2. The feeding of the five thousand revealed their condition.
Mark 6 begins a transition in the book in which Jesus changes His focus from the crowds to the disciples.
Before this Jesus focused on the crowds, and the disciples were spectators. But starting in Mark 6 and for the rest of the book, Jesus focuses on the disciples, and the crowds become the spectators. It is in Mark 6 that our Lord begins to focus on forming His disciples into world impacting leaders.
a. The feeding of the five thousand is a unique miracle in that Jesus involves the disciples in the collecting and distributing of the resources needed to do the miracle.
b. This is the first time they are involved with Him in a miracle.
c. This miracle is recorded in all four Gospels, one of the very few events that is.
d. This is a paradigm miracle, a model of the ministry the disciples would have for Christ in His absence.
e. And this paradigm miracle has a point.
YOU MUST DO WHAT YOU CANNOT DO WITH WHAT YOU DO NOT HAVE FOR THE REST OF YOUR LIVES.
But there’s a second dimension to this model.
I WILL DO WHAT I CAN DO WITH WHAT YOU DO HAVE—THROUGH YOU— FOR THE REST OF YOUR LIVES.
What’s missing from Mark’s account of Jesus’ walking on water?
And this adds one more reality to the paradigm.
OVER THE SIDES OF THE
BOAT AND ON TO THE WAVES.
But hardened hearts cannot grasp these realities and continue on their struggling ways.
We see this very clearly in Mark 8:11-21 where Jesus once again teaches His disciples following an incident of loaves.
3. The four message miracles reveal their true condition.
a. You have facts you don’t understand.
b .You hear My message, but don’t grasp it or say it clearly.
c. This is a rerun miracle emphasizing our Lord’s point.
d. You are seeing, but you mix men with trees.
4. Their response confirms their condition.
a. The Pharisees came out to test Him, not to trust Him.
b. He gives orders to the disciples to avoid the leaven of the Pharisees and the Herodians.
c. They become concerned with how much bread they have in the boat, rather than with what Jesus is saying.
d.
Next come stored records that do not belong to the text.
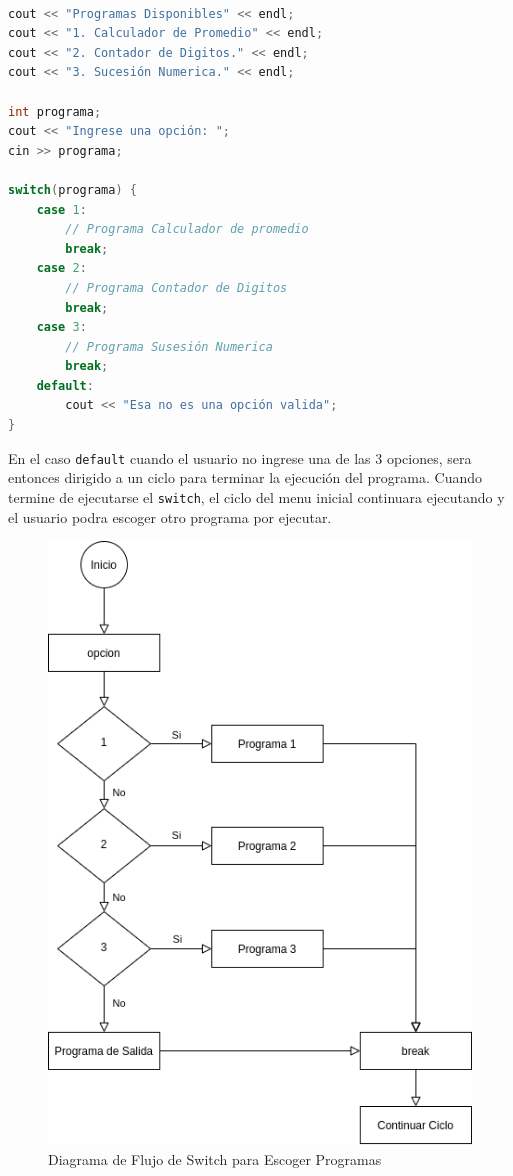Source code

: \documentclass[12pt]{article}
\begin{document}
\begin{lstlisting}[language=c++]

cout << "Programas Disponibles" << endl;
cout << "1. Calculador de Promedio" << endl;
cout << "2. Contador de Digitos." << endl;
cout << "3. Sucesión Numerica." << endl;

int programa;
cout << "Ingrese una opción: ";
cin >> programa;

switch(programa) {
    case 1:
        // Programa Calculador de promedio
        break;
    case 2:
        // Programa Contador de Digitos
        break;
    case 3:
        // Programa Susesión Numerica
        break;
    default:
        cout << "Esa no es una opción valida";
}
\end{lstlisting}

En el caso \verb+default+ cuando el usuario no ingrese una de las 3 opciones, sera entonces dirigido a un ciclo para terminar la ejecución del programa. Cuando termine de ejecutarse el \verb+switch+, el ciclo del menu inicial continuara ejecutando y el usuario podra escoger otro programa por ejecutar.

\begin{figure}[h]
    \caption{Diagrama de Flujo de Switch para Escoger Programas}
    \centering
    \includegraphics[scale=0.7]{switch_menu.png}
\end{figure}
\end{document}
Jesus raises the question of their hardness of heart and shows that
A HARDENED HEART DARKENS THE MIND,
DEAFENS THE EARS, CRIPPLES THE TONGUE, PARALYZES THE HANDS, AND BLINDS THE EYES.
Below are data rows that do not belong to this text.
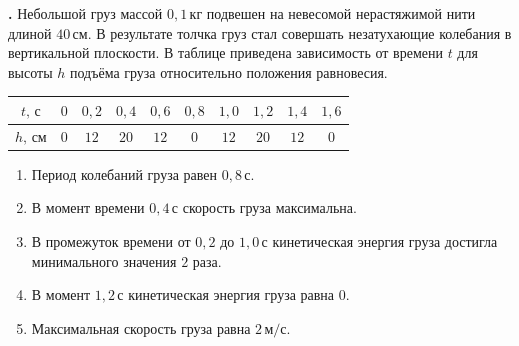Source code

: \documentclass[12pt,a4paper]{article}
\newif\ifShowSolutions
\newcounter{banktask}
\newcommand{\BankTask}[3]{%
  \refstepcounter{banktask}%
  \Needspace{35mm}\par\medskip\noindent\begin{minipage}{\linewidth}%
  \noindent\textbf{\thebanktask.}\quad #2\par
  \ifShowSolutions
    #3\par
    \ifdefined\TutorEdition
      \ifcsname TutorSource#1\endcsname
        \smallskip{\small\csname TutorSource#1\endcsname\par}%
      \fi
    \fi
  \fi
  \end{minipage}\par\medskip
}
\begin{document}
\BankTask{12C0AE}{
Небольшой груз массой $0{,}1\,\text{кг}$ подвешен на невесомой нерастяжимой нити длиной $40\,\text{см}$. В результате толчка груз стал совершать незатухающие колебания в вертикальной плоскости. В таблице приведена зависимость от времени $t$ для высоты $h$ подъёма груза относительно положения равновесия.
\begin{center}{\small\setlength{\tabcolsep}{3pt}\begin{tabular}{|c|c|c|c|c|c|c|c|c|c|}\hline $t,\,\text{с}$ & $0$ & $0{,}2$ & $0{,}4$ & $0{,}6$ & $0{,}8$ & $1{,}0$ & $1{,}2$ & $1{,}4$ & $1{,}6$ \\\hline $h,\,\text{см}$ & $0$ & $12$ & $20$ & $12$ & $0$ & $12$ & $20$ & $12$ & $0$ \\\hline\end{tabular}}\end{center}
\begin{enumerate}
\item Период колебаний груза равен $0{,}8\,\text{с}$.
\item В момент времени $0{,}4\,\text{с}$ скорость груза максимальна.
\item В промежуток времени от $0{,}2$ до $1{,}0\,\text{с}$ кинетическая энергия груза достигла минимального значения $2$ раза.
\item В момент $1{,}2\,\text{с}$ кинетическая энергия груза равна $0$.
\item Максимальная скорость груза равна $2\,\text{м}/\text{с}$.
\end{enumerate}
}{
\smallskip\noindent\textbf{Решение от GPT}\par
При $t=1{,}2\,\text{с}$ груз на максимальной высоте, поэтому $E_{\text{к}}=0$. Из сохранения энергии $mv_{\max}^2/2=mgh_{\max}$: $v_{\max}=\sqrt{2\cdot10\cdot0{,}2}=2\,\text{м}/\text{с}$. Высота повторяется через полпериода, поэтому $T=1{,}6\,\text{с}$; на интервале $0{,}2\! -\!1{,}0\,\text{с}$ минимум кинетической энергии один. Ответ: $45$.
}
\end{document}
THE DREADED D.D. IS CAUSED BY HARDNESS OF HEART!
Well, how do you feel when you score a goal for the other team?
When you become jealous because of another team member’s success or depressed because others are seeing more fruit than you or fearful when you realize you may not be as great as you thought you were going to be or angry because someone on your team is such a bother or frustrated because there just isn’t enough money and you decide to quit or bitter because someone doesn’t give you the credit you earned or so many other things that disrupt your team’s harmony?
Just remember, what’s in your heart comes out your hands—and that’s why we score goals for the wrong team.